This Avocado and Egg Bowl is a quick and flavorful meal that’s perfect for anyone following a paleo lifestyle. Packed with wholesome ingredients like creamy avocado, fresh spinach, juicy cherry tomatoes, and protein-rich eggs, it’s a nutrient-dense choice that fuels your day without weighing you down. Ready in minutes, it’s ideal for busy mornings or light, energizing lunches. Whether you’re eating clean or just love vibrant, satisfying meals, this bowl delivers freshness and taste in every bite.
Ingredients
- 2 large eggs
- 1 ripe avocado, sliced
- 1 cup baby spinach
- 1/2 cup cherry tomatoes, halved
- 1 tbsp olive oil
- 1/4 tsp sea salt
- 1/8 tsp black pepper
- 1 tbsp chopped fresh cilantro
Instructions
- Heat a skillet over medium heat and add the olive oil.
- Crack the eggs into the skillet. Cook them sunny-side up for 3–4 minutes, or until the whites are set and the yolks are still runny. For firmer yolks, cook 1–2 minutes longer. Remove from heat and set aside.
- While the eggs are cooking, rinse and dry the baby spinach and cherry tomatoes.
- In two serving bowls, evenly divide the baby spinach as the base.

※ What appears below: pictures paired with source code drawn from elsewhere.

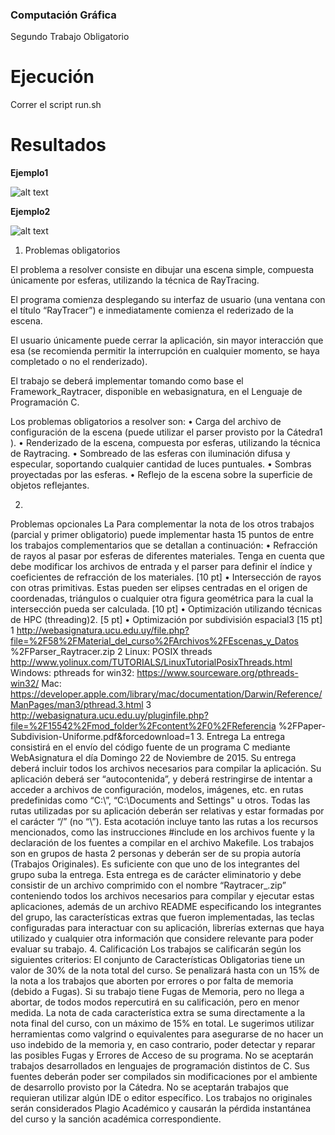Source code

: ### Computación Gráfica
Segundo Trabajo Obligatorio

# Ejecución

Correr el script run.sh


# Resultados

**Ejemplo1**

![alt text](https://github.com/nandotorterolo/computaciongrafica/blob/master/obligatorio2/Ejemplo1.png "Ejemplo1")

**Ejemplo2**

![alt text](https://github.com/nandotorterolo/computaciongrafica/blob/master/obligatorio2/Ejemplo2.png "Ejemplo2")


1. Problemas obligatorios

El problema a resolver consiste en dibujar una escena simple, compuesta únicamente por
esferas, utilizando la técnica de RayTracing.

El programa comienza desplegando su interfaz de usuario (una ventana con el título
“RayTracer”) e inmediatamente comienza el rederizado de la escena.

El usuario únicamente puede cerrar la aplicación, sin mayor interacción que esa (se
recomienda permitir la interrupción en cualquier momento, se haya completado o no el
renderizado).

El trabajo se deberá implementar tomando como base el Framework_Raytracer, disponible
en webasignatura, en el Lenguaje de Programación C.

Los problemas obligatorios a resolver son:
• Carga del archivo de configuración de la escena (puede utilizar el parser provisto por la Cátedra1 ).
• Renderizado de la escena, compuesta por esferas, utilizando la técnica de Raytracing.
• Sombreado de las esferas con iluminación difusa y especular, soportando cualquier cantidad de luces puntuales.
• Sombras proyectadas por las esferas.
• Reflejo de la escena sobre la superficie de objetos reflejantes.

2.
Problemas opcionales
La Para complementar la nota de los otros trabajos (parcial y primer obligatorio) puede
implementar hasta 15 puntos de entre los trabajos complementarios que se detallan a
continuación:
• Refracción de rayos al pasar por esferas de diferentes materiales. Tenga en cuenta
    que debe modificar los archivos de entrada y el parser para definir el índice y
    coeficientes de refracción de los materiales. [10 pt]
• Intersección de rayos con otras primitivas. Estas pueden ser elipses centradas en el
    origen de coordenadas, triángulos o cualquier otra figura geométrica para la cual la
     intersección pueda ser calculada. [10 pt]
• Optimización utilizando técnicas de HPC (threading)2. [5 pt]
• Optimización por subdivisión espacial3 [15 pt]
1 http://webasignatura.ucu.edu.uy/file.php?file=%2F58%2FMaterial_del_curso%2FArchivos%2FEscenas_y_Datos
%2FParser_Raytracer.zip
2 Linux: POSIX threads http://www.yolinux.com/TUTORIALS/LinuxTutorialPosixThreads.html
Windows: pthreads for win32: https://www.sourceware.org/pthreads-win32/
Mac: https://developer.apple.com/library/mac/documentation/Darwin/Reference/ManPages/man3/pthread.3.html
3 http://webasignatura.ucu.edu.uy/pluginfile.php?file=%2F15542%2Fmod_folder%2Fcontent%2F0%2FReferencia
%2FPaper-Subdivision-Uniforme.pdf&forcedownload=1
3.
Entrega
La entrega consistirá en el envío del código fuente de un programa C mediante
WebAsignatura el día Domingo 22 de Noviembre de 2015. Su entrega deberá incluir todos
los archivos necesarios para compilar la aplicación.
Su aplicación deberá ser “autocontenida”, y deberá restringirse de intentar a acceder a
archivos de configuración, modelos, imágenes, etc. en rutas predefinidas como “C:\”,
“C:\Documents and Settings" u otros. Todas las rutas utilizadas por su aplicación deberán
ser relativas y estar formadas por el carácter “/” (no “\”). Esta acotación incluye tanto las
rutas a los recursos mencionados, como las instrucciones #include en los archivos fuente y
la declaración de los fuentes a compilar en el archivo Makefile.
Los trabajos son en grupos de hasta 2 personas y deberán ser de su propia autoría (Trabajos
Originales). Es suficiente con que uno de los integrantes del grupo suba la entrega.
Esta entrega es de carácter eliminatorio y debe consistir de un archivo comprimido con el
nombre “Raytracer_<Apellidos>.zip” conteniendo todos los archivos necesarios para
compilar y ejecutar estas aplicaciones, además de un archivo README especificando los
integrantes del grupo, las características extras que fueron implementadas, las teclas
configuradas para interactuar con su aplicación, librerías externas que haya utilizado y
cualquier otra información que considere relevante para poder evaluar su trabajo.
4.
Calificación
Los trabajos se calificarán según los siguientes criterios: El conjunto de Características
Obligatorias tiene un valor de 30% de la nota total del curso.
Se penalizará hasta con un 15% de la nota a los trabajos que aborten por errores o por falta
de memoria (debido a Fugas). Si su trabajo tiene Fugas de Memoria, pero no llega a abortar,
de todos modos repercutirá en su calificación, pero en menor medida.
La nota de cada característica extra se suma directamente a la nota final del curso, con un
máximo de 15% en total.
Le sugerimos utilizar herramientas como valgrind o equivalentes para asegurarse de no
hacer un uso indebido de la memoria y, en caso contrario, poder detectar y reparar las
posibles Fugas y Errores de Acceso de su programa.
No se aceptarán trabajos desarrollados en lenguajes de programación distintos de C.
Sus fuentes deberán poder ser compilados sin modificaciones por el ambiente de desarrollo
provisto por la Cátedra. No se aceptarán trabajos que requieran utilizar algún IDE o editor
específico.
Los trabajos no originales serán considerados Plagio Académico y causarán la pérdida
instantánea del curso y la sanción académica correspondiente.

- Add the halved cherry tomatoes around the edge of each bowl.
- Slice the avocado and divide between the two bowls, arranging next to the spinach and tomatoes.
- Top each bowl with one cooked egg. Sprinkle with sea salt and black pepper.
- Garnish with freshly chopped cilantro and serve immediately.
Nutritional Information
Calories: 210
Protein (g): 7
Fat (g): 18
Carbohydrates (g): 9
Fiber (g): 5
Sugar (g): 2
Sodium (mg): 210
Storage Instructions
To store leftovers, place all components in an airtight container and refrigerate for up to 2 days. For best results, store the sliced avocado separately and add it fresh before serving, as it can brown and become mushy in the fridge. This dish is not freezer-friendly due to the fresh vegetables and avocado, which do not freeze well.
Reheating Instructions
To reheat, gently warm the cooked eggs and spinach in a skillet over medium-low heat for 2–3 minutes, or microwave on low for 30–45 seconds until just heated through. Avoid overheating to preserve texture. Add the avocado and cherry tomatoes after reheating to maintain their freshness and texture.
Optional Add-Ins and Swaps
To enhance the protein content, consider adding sliced grilled chicken, smoked salmon, or a spoonful of hemp seeds. For a fiber boost, add shredded cabbage or sauerkraut, both of which are paleo-friendly and add gut-friendly probiotics. Diced red bell peppers or a few steamed broccoli florets can increase the micronutrient content, offering more vitamin C and K. These additions maintain the paleo integrity of the dish while improving its overall nutritional profile.